To do: Give the lines again exactly as they appear, beginning at the one with "This week's first" and ending at the last line of the records.

Saved entries:

⁂

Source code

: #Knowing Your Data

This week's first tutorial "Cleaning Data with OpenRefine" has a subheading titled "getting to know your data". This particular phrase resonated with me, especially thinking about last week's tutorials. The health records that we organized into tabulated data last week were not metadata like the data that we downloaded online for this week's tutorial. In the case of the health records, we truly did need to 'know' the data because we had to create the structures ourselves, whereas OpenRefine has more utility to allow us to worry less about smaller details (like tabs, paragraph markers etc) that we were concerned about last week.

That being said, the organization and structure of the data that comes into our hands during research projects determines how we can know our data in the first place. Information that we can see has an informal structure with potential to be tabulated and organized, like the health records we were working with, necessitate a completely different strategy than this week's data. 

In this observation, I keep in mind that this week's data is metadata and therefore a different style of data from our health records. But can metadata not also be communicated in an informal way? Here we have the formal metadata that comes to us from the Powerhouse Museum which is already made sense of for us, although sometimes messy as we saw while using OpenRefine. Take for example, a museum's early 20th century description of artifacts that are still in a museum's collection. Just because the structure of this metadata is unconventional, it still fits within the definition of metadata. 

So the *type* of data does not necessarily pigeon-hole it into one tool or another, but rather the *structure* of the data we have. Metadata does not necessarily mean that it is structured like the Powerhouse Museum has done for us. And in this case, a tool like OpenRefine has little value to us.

⁂

Expected answer:
This week's first tutorial "Cleaning Data with OpenRefine" has a subheading titled "getting to know your data". This particular phrase resonated with me, especially thinking about last week's tutorials. The health records that we organized into tabulated data last week were not metadata like the data that we downloaded online for this week's tutorial. In the case of the health records, we truly did need to 'know' the data because we had to create the structures ourselves, whereas OpenRefine has more utility to allow us to worry less about smaller details (like tabs, paragraph markers etc) that we were concerned about last week.

That being said, the organization and structure of the data that comes into our hands during research projects determines how we can know our data in the first place. Information that we can see has an informal structure with potential to be tabulated and organized, like the health records we were working with, necessitate a completely different strategy than this week's data. 

In this observation, I keep in mind that this week's data is metadata and therefore a different style of data from our health records. But can metadata not also be communicated in an informal way? Here we have the formal metadata that comes to us from the Powerhouse Museum which is already made sense of for us, although sometimes messy as we saw while using OpenRefine. Take for example, a museum's early 20th century description of artifacts that are still in a museum's collection. Just because the structure of this metadata is unconventional, it still fits within the definition of metadata. 

So the *type* of data does not necessarily pigeon-hole it into one tool or another, but rather the *structure* of the data we have. Metadata does not necessarily mean that it is structured like the Powerhouse Museum has done for us. And in this case, a tool like OpenRefine has little value to us.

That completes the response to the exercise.